• Your instructions
Restate the opening lines of the material below word for word, stopping after the line that contains "repeat the uncrewed".

------ Exercise data

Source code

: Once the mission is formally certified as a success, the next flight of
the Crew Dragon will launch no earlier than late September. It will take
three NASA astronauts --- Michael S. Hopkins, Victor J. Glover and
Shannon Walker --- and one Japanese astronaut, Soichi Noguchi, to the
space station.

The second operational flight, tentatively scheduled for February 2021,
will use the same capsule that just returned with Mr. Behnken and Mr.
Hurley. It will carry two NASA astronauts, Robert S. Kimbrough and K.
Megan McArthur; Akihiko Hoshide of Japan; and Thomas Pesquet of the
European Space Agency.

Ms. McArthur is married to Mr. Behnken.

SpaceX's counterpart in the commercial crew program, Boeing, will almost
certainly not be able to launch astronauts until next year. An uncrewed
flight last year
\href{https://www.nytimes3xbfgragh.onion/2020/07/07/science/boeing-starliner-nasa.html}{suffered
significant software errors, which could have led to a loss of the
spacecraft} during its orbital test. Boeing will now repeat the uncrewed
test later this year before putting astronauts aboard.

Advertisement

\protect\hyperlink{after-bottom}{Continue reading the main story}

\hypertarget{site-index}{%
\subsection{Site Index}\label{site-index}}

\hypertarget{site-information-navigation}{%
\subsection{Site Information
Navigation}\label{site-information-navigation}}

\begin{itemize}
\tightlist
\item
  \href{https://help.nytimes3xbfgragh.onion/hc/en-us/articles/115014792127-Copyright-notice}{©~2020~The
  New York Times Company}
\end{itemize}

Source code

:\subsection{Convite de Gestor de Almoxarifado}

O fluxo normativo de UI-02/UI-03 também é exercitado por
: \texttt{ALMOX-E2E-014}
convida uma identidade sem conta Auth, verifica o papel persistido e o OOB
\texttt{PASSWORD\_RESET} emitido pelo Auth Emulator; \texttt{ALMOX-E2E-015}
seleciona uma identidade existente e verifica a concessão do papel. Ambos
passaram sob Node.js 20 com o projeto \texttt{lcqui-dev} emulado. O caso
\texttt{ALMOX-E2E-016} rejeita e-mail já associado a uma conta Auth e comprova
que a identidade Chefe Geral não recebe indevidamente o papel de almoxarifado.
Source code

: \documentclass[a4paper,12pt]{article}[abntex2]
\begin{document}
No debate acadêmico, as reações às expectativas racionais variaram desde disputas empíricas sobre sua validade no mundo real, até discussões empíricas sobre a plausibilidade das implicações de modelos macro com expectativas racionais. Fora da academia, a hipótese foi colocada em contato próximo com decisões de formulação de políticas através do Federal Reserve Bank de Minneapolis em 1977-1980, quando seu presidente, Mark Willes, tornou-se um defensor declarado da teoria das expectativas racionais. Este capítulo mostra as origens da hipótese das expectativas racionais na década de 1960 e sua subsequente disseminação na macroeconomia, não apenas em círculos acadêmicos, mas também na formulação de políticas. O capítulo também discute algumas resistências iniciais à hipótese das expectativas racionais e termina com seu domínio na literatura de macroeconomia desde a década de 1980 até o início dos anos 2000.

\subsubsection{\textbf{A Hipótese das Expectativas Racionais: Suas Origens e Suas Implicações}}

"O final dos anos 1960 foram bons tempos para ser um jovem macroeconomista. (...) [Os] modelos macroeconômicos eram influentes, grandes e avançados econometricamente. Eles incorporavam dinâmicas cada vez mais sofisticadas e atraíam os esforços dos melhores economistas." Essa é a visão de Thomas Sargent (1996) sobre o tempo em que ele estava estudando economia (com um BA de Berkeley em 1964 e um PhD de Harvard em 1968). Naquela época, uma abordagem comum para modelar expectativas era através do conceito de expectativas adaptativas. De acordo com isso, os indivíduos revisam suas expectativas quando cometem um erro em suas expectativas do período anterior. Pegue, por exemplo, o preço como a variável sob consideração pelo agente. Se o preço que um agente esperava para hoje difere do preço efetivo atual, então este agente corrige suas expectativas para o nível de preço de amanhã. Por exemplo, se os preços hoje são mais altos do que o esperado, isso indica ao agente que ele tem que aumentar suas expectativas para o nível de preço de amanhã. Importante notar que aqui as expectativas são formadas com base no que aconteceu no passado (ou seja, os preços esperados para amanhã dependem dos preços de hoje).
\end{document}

------------

• Written response
Source code

: Once the mission is formally certified as a success, the next flight of
the Crew Dragon will launch no earlier than late September. It will take
three NASA astronauts --- Michael S. Hopkins, Victor J. Glover and
Shannon Walker --- and one Japanese astronaut, Soichi Noguchi, to the
space station.

The second operational flight, tentatively scheduled for February 2021,
will use the same capsule that just returned with Mr. Behnken and Mr.
Hurley. It will carry two NASA astronauts, Robert S. Kimbrough and K.
Megan McArthur; Akihiko Hoshide of Japan; and Thomas Pesquet of the
European Space Agency.

Ms. McArthur is married to Mr. Behnken.

SpaceX's counterpart in the commercial crew program, Boeing, will almost
certainly not be able to launch astronauts until next year. An uncrewed
flight last year
\href{https://www.nytimes3xbfgragh.onion/2020/07/07/science/boeing-starliner-nasa.html}{suffered
significant software errors, which could have led to a loss of the
spacecraft} during its orbital test. Boeing will now repeat the uncrewed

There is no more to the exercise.